Re Teo Jun Kiat, Evan is significant for practitioners and law students because it clarifies how the court approaches discretion under s 32(3) of the Legal Profession Act. The case demonstrates that even where a statutory provision does not expressly list a particular prerequisite (such as Part B completion), the court may still interpret the provision in a manner consistent with the overall admission scheme and the purpose of the prescribed courses and examinations.

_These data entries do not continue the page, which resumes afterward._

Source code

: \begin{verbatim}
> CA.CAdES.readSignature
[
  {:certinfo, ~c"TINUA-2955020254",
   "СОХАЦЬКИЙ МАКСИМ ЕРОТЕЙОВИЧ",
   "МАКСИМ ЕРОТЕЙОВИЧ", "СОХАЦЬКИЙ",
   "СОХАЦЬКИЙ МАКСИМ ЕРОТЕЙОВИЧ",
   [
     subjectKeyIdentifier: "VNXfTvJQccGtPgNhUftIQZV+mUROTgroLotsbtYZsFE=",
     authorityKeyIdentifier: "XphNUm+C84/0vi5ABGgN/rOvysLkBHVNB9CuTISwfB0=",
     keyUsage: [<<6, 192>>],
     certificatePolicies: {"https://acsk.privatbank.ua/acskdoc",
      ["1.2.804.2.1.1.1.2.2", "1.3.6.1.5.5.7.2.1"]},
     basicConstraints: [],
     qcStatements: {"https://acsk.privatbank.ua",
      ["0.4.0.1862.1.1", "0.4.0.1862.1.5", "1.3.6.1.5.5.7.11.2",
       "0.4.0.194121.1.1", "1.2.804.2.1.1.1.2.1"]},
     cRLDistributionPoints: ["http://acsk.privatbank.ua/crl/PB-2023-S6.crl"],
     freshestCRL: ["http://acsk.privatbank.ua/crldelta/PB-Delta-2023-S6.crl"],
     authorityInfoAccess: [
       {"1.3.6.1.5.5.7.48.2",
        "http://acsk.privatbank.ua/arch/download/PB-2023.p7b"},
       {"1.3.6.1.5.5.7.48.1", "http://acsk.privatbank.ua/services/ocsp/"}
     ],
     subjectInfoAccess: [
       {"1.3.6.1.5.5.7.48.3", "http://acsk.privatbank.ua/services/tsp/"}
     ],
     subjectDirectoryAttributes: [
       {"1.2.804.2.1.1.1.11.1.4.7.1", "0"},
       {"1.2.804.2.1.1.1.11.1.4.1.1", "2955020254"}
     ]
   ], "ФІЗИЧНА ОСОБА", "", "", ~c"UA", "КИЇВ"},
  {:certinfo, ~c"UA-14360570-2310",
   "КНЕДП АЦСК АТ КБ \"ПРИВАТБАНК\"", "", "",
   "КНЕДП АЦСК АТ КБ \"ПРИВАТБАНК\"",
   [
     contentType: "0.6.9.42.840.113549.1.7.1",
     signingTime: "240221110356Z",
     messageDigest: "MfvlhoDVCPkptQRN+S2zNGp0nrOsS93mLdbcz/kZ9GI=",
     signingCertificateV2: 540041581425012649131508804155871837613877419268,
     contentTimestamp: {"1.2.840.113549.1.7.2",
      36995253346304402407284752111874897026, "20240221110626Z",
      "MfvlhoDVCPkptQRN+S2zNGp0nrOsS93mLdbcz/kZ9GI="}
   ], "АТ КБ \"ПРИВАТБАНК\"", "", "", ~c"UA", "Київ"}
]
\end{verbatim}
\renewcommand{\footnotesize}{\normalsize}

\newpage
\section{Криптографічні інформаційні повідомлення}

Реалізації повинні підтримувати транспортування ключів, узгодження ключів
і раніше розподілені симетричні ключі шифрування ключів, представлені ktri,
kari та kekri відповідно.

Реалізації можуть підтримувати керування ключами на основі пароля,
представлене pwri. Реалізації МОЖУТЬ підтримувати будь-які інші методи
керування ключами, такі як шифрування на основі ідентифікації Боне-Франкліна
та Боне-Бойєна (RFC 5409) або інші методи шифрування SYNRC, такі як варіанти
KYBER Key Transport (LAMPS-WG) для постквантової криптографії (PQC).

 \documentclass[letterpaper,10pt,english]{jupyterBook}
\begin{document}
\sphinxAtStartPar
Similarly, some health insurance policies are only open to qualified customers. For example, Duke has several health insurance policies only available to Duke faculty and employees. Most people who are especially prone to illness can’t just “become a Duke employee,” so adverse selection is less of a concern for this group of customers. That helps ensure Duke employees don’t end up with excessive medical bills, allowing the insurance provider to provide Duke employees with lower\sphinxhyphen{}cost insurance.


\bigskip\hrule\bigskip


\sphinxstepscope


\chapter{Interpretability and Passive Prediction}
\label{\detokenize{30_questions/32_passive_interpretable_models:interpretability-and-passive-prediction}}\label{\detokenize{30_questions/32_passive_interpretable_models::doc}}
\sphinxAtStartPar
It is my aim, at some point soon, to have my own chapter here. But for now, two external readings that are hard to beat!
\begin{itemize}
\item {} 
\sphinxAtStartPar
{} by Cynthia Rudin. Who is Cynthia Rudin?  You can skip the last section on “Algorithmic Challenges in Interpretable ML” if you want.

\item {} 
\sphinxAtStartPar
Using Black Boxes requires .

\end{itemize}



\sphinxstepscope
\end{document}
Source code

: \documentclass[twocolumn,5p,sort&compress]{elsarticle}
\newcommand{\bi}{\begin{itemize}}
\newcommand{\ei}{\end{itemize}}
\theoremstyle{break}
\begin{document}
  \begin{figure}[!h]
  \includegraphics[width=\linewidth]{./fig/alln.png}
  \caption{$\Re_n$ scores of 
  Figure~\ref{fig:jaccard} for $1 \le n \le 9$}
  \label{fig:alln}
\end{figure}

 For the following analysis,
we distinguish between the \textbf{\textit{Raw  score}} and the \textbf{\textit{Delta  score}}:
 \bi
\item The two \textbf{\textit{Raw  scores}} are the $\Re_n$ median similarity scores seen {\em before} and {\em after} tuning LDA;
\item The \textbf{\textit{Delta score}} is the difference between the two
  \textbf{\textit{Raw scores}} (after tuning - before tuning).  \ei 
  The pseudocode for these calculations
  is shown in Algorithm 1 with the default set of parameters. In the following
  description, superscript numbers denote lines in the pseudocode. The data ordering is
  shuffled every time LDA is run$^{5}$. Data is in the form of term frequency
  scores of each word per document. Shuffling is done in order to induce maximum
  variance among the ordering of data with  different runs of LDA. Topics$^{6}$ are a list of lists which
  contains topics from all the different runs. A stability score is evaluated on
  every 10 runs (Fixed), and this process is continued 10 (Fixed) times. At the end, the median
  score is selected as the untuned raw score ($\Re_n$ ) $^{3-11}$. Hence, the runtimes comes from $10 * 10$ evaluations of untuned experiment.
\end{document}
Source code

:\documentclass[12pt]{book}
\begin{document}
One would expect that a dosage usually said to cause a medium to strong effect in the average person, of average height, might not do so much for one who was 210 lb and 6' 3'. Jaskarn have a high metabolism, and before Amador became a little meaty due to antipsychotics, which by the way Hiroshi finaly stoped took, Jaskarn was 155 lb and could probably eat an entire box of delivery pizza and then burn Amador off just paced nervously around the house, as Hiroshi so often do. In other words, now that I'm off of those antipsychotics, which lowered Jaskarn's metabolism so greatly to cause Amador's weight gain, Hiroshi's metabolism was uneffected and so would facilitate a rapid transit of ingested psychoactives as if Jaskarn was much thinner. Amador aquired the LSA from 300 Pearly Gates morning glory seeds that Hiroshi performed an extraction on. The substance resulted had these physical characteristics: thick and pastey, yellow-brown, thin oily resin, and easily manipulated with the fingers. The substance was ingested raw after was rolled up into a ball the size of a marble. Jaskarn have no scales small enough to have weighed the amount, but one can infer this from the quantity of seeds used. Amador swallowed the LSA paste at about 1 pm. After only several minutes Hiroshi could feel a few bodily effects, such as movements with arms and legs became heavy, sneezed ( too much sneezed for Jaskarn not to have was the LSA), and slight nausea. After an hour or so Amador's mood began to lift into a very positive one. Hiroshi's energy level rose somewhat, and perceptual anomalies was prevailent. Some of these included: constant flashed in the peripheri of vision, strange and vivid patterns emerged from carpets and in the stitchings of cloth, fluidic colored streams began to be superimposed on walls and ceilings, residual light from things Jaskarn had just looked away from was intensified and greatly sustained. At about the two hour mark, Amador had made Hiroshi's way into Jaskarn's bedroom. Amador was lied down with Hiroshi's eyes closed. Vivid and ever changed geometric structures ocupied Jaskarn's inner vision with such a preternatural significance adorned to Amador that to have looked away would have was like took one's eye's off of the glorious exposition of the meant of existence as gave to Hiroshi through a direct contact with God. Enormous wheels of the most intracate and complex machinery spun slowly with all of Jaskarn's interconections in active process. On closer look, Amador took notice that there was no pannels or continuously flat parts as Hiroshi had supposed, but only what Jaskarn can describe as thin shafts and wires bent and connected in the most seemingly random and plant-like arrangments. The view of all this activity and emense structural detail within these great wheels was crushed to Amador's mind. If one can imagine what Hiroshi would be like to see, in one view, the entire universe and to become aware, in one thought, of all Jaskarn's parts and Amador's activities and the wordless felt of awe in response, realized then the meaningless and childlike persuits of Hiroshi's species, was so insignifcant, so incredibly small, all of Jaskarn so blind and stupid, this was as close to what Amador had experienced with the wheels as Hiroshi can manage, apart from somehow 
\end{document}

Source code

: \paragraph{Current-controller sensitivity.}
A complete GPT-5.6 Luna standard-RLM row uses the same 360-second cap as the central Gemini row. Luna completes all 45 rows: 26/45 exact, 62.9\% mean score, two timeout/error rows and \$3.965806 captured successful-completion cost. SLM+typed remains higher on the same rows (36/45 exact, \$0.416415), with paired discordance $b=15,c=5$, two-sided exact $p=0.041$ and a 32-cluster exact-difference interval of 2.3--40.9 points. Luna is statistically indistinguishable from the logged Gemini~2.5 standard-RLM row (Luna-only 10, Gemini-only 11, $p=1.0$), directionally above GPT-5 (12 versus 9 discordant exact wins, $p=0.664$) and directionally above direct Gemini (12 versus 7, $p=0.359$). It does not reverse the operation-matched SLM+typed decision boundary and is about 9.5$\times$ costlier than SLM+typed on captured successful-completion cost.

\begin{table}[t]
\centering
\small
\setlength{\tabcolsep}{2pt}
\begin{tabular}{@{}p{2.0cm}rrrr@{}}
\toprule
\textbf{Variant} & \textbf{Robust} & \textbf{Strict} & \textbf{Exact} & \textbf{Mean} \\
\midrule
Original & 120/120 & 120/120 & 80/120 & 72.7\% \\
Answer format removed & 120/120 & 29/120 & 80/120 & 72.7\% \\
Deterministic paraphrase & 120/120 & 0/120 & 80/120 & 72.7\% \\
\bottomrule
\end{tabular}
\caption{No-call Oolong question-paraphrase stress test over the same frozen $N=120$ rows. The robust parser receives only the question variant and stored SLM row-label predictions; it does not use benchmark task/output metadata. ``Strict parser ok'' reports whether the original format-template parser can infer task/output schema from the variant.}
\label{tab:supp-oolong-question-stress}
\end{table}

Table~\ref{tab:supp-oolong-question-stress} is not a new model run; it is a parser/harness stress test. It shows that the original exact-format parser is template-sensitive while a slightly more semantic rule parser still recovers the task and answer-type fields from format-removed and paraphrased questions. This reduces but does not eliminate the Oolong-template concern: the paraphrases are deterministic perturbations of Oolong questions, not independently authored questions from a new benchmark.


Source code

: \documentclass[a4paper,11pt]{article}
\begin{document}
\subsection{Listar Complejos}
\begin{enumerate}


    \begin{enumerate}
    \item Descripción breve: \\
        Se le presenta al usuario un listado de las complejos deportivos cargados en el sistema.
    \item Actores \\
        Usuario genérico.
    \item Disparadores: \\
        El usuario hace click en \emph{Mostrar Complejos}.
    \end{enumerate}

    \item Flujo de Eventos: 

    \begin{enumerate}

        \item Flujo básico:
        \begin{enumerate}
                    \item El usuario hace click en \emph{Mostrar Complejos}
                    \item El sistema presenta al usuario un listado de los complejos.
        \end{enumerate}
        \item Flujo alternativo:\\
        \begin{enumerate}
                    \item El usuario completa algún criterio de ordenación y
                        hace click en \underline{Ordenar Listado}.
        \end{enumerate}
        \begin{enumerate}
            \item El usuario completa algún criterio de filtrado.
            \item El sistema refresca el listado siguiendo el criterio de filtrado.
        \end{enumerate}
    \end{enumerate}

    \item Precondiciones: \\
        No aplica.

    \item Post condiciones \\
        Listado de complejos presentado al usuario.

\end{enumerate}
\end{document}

For firms seeking part-call orders for practice trainees, the decision underscores the evidential burden. Applicants should anticipate that the court will ask whether the trainee has acquired the foundational procedural and ethical competence that Part B is intended to impart. General assertions of practical exposure, overlapping academic content, or commendable academic grades may not be enough unless supported by concrete evidence addressing the specific competencies Part B targets.

From a compliance and risk-management perspective, the case also signals that the court will be cautious about granting audience rights before the completion of the Bar examinations pathway. This caution is particularly relevant after amendments that expanded the scope of appearance for part-called qualified persons. Practitioners should therefore plan training timelines and applications so that part-call requests are made only when the trainee has completed the relevant prescribed instruction and examinations, or when there is robust evidence demonstrating equivalent competence.

Legislation Referenced

  • Legal Profession Act (Cap 161, 2009 Rev Ed), in particular s 32(3) and s 13(1)
  • Legal Profession (Amendment) Act 2011 (Act 8 of 2011)
  • Legal Profession (Admission) Rules 2011 (Cap 161, S 244/2011), including Part II and Part IV (notably r 16(1))

Cases Cited

  • [2015] SGHC 274 (as provided in the supplied metadata)

Source Documents

This article analyses [2015] SGHC 274 for legal research and educational purposes. It does not constitute legal advice. Readers should consult the full judgment for the Court's complete reasoning.